Well, the military has a sort of probation, but it’s not well formalized. Suspending a sentence is a form of unsupervised probation. Maybe some more detailed supervision would be appropriate. No reason a commander can’t do that already – conditions on suspending punishment. Also, the Services – well the Air Force and Army used to have a fairly vibrant return to duty program. Whether these programs will be available is a different question in today’s drawdown environment.
Army JA MAJ Evan R. Seamone is something of a leader in writing about actions for military personnel suffering combat related PTSD and TBI. So this piece is not unexpected.
If the civilian justice system has embraced treatment courts that care for veterans stricken with combat stress and brain injuries instead of punishing them, why can’t the military justice system?
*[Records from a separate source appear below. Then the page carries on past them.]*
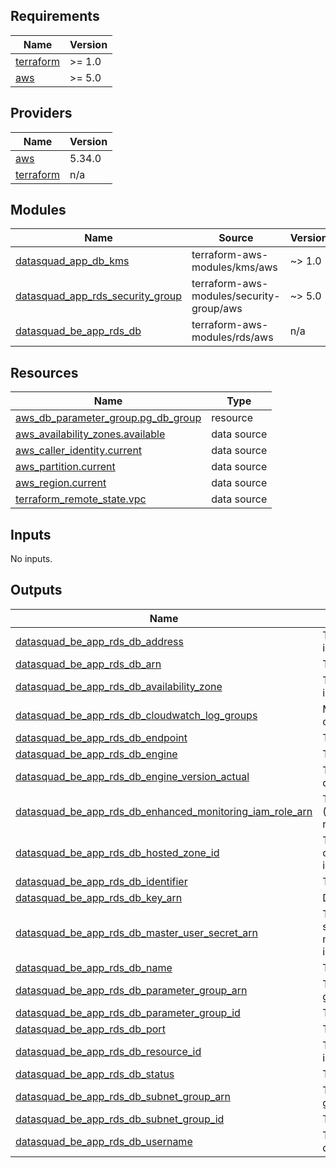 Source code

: <!-- BEGIN_TF_DOCS -->
## Requirements

| Name | Version |
|------|---------|
| <a name="requirement_terraform"></a> [terraform](#requirement\_terraform) | >= 1.0 |
| <a name="requirement_aws"></a> [aws](#requirement\_aws) | >= 5.0 |

## Providers

| Name | Version |
|------|---------|
| <a name="provider_aws"></a> [aws](#provider\_aws) | 5.34.0 |
| <a name="provider_terraform"></a> [terraform](#provider\_terraform) | n/a |

## Modules

| Name | Source | Version |
|------|--------|---------|
| <a name="module_datasquad_app_db_kms"></a> [datasquad\_app\_db\_kms](#module\_datasquad\_app\_db\_kms) | terraform-aws-modules/kms/aws | ~> 1.0 |
| <a name="module_datasquad_app_rds_security_group"></a> [datasquad\_app\_rds\_security\_group](#module\_datasquad\_app\_rds\_security\_group) | terraform-aws-modules/security-group/aws | ~> 5.0 |
| <a name="module_datasquad_be_app_rds_db"></a> [datasquad\_be\_app\_rds\_db](#module\_datasquad\_be\_app\_rds\_db) | terraform-aws-modules/rds/aws | n/a |

## Resources

| Name | Type |
|------|------|
| [aws_db_parameter_group.pg_db_group](https://registry.terraform.io/providers/hashicorp/aws/latest/docs/resources/db_parameter_group) | resource |
| [aws_availability_zones.available](https://registry.terraform.io/providers/hashicorp/aws/latest/docs/data-sources/availability_zones) | data source |
| [aws_caller_identity.current](https://registry.terraform.io/providers/hashicorp/aws/latest/docs/data-sources/caller_identity) | data source |
| [aws_partition.current](https://registry.terraform.io/providers/hashicorp/aws/latest/docs/data-sources/partition) | data source |
| [aws_region.current](https://registry.terraform.io/providers/hashicorp/aws/latest/docs/data-sources/region) | data source |
| [terraform_remote_state.vpc](https://registry.terraform.io/providers/hashicorp/terraform/latest/docs/data-sources/remote_state) | data source |

## Inputs

No inputs.

## Outputs

| Name | Description |
|------|-------------|
| <a name="output_datasquad_be_app_rds_db_address"></a> [datasquad\_be\_app\_rds\_db\_address](#output\_datasquad\_be\_app\_rds\_db\_address) | The address of the RDS instance |
| <a name="output_datasquad_be_app_rds_db_arn"></a> [datasquad\_be\_app\_rds\_db\_arn](#output\_datasquad\_be\_app\_rds\_db\_arn) | The ARN of the RDS instance |
| <a name="output_datasquad_be_app_rds_db_availability_zone"></a> [datasquad\_be\_app\_rds\_db\_availability\_zone](#output\_datasquad\_be\_app\_rds\_db\_availability\_zone) | The availability zone of the RDS instance |
| <a name="output_datasquad_be_app_rds_db_cloudwatch_log_groups"></a> [datasquad\_be\_app\_rds\_db\_cloudwatch\_log\_groups](#output\_datasquad\_be\_app\_rds\_db\_cloudwatch\_log\_groups) | Map of CloudWatch log groups created and their attributes |
| <a name="output_datasquad_be_app_rds_db_endpoint"></a> [datasquad\_be\_app\_rds\_db\_endpoint](#output\_datasquad\_be\_app\_rds\_db\_endpoint) | The connection endpoint |
| <a name="output_datasquad_be_app_rds_db_engine"></a> [datasquad\_be\_app\_rds\_db\_engine](#output\_datasquad\_be\_app\_rds\_db\_engine) | The database engine |
| <a name="output_datasquad_be_app_rds_db_engine_version_actual"></a> [datasquad\_be\_app\_rds\_db\_engine\_version\_actual](#output\_datasquad\_be\_app\_rds\_db\_engine\_version\_actual) | The running version of the database |
| <a name="output_datasquad_be_app_rds_db_enhanced_monitoring_iam_role_arn"></a> [datasquad\_be\_app\_rds\_db\_enhanced\_monitoring\_iam\_role\_arn](#output\_datasquad\_be\_app\_rds\_db\_enhanced\_monitoring\_iam\_role\_arn) | The Amazon Resource Name (ARN) specifying the monitoring role |
| <a name="output_datasquad_be_app_rds_db_hosted_zone_id"></a> [datasquad\_be\_app\_rds\_db\_hosted\_zone\_id](#output\_datasquad\_be\_app\_rds\_db\_hosted\_zone\_id) | The canonical hosted zone ID of the DB instance (to be used in a Route 53 Alias record) |
| <a name="output_datasquad_be_app_rds_db_identifier"></a> [datasquad\_be\_app\_rds\_db\_identifier](#output\_datasquad\_be\_app\_rds\_db\_identifier) | The RDS instance identifier |
| <a name="output_datasquad_be_app_rds_db_key_arn"></a> [datasquad\_be\_app\_rds\_db\_key\_arn](#output\_datasquad\_be\_app\_rds\_db\_key\_arn) | DB encrypted KMS ID |
| <a name="output_datasquad_be_app_rds_db_master_user_secret_arn"></a> [datasquad\_be\_app\_rds\_db\_master\_user\_secret\_arn](#output\_datasquad\_be\_app\_rds\_db\_master\_user\_secret\_arn) | The ARN of the master user secret (Only available when manage\_master\_user\_password is set to true) |
| <a name="output_datasquad_be_app_rds_db_name"></a> [datasquad\_be\_app\_rds\_db\_name](#output\_datasquad\_be\_app\_rds\_db\_name) | The database name |
| <a name="output_datasquad_be_app_rds_db_parameter_group_arn"></a> [datasquad\_be\_app\_rds\_db\_parameter\_group\_arn](#output\_datasquad\_be\_app\_rds\_db\_parameter\_group\_arn) | The ARN of the db parameter group |
| <a name="output_datasquad_be_app_rds_db_parameter_group_id"></a> [datasquad\_be\_app\_rds\_db\_parameter\_group\_id](#output\_datasquad\_be\_app\_rds\_db\_parameter\_group\_id) | The db parameter group id |
| <a name="output_datasquad_be_app_rds_db_port"></a> [datasquad\_be\_app\_rds\_db\_port](#output\_datasquad\_be\_app\_rds\_db\_port) | The database port |
| <a name="output_datasquad_be_app_rds_db_resource_id"></a> [datasquad\_be\_app\_rds\_db\_resource\_id](#output\_datasquad\_be\_app\_rds\_db\_resource\_id) | The RDS Resource ID of this instance |
| <a name="output_datasquad_be_app_rds_db_status"></a> [datasquad\_be\_app\_rds\_db\_status](#output\_datasquad\_be\_app\_rds\_db\_status) | The RDS instance status |
| <a name="output_datasquad_be_app_rds_db_subnet_group_arn"></a> [datasquad\_be\_app\_rds\_db\_subnet\_group\_arn](#output\_datasquad\_be\_app\_rds\_db\_subnet\_group\_arn) | The ARN of the db subnet group |
| <a name="output_datasquad_be_app_rds_db_subnet_group_id"></a> [datasquad\_be\_app\_rds\_db\_subnet\_group\_id](#output\_datasquad\_be\_app\_rds\_db\_subnet\_group\_id) | The db subnet group name |
| <a name="output_datasquad_be_app_rds_db_username"></a> [datasquad\_be\_app\_rds\_db\_username](#output\_datasquad\_be\_app\_rds\_db\_username) | The master username for the database |
<!-- END_TF_DOCS -->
It can and it should, asserted Maj. Evan Seamone, the chief of military justice at Fort Benning, Ga., in an article published in the most recent issue of the journal Military Law Review.
So says a report in Army Times. And of course as CoJ, MAJ Seamone is in a position to recommend probation-like actions post-trial (at least for the moment). The report references this Military Law Review piece, MAJ Evan R. Seamone, Reclaiming the Rehabilitative Ethic in Military Justice: The Suspended Punitive Discharge as a Method to Treat Military Offenders with PTSD and TBI and Reduce Recidivism, 208 MIL. L. REV. 1 .
Also, MAJ Seamone has a chapter in Attorney’s Guide to Defending Veterans in Criminal Court.
[Update] Just as I’m about to go to print, CAAFLog notes the appearance of a tome co-authored by MAJ Seamone.
Major John W. Booker, Major Evan R. Seamone & Leslie C. Rogall, Beyond “T.B.D.” Understanding VA’s Evaluation of a Former Servicemember’s Benefit Eligibility Following Involuntary or Punitive Discharge from the Armed Forces, 214 Mil. L. Rev. 1 (2012). [Note, it takes a while to load because of file size.]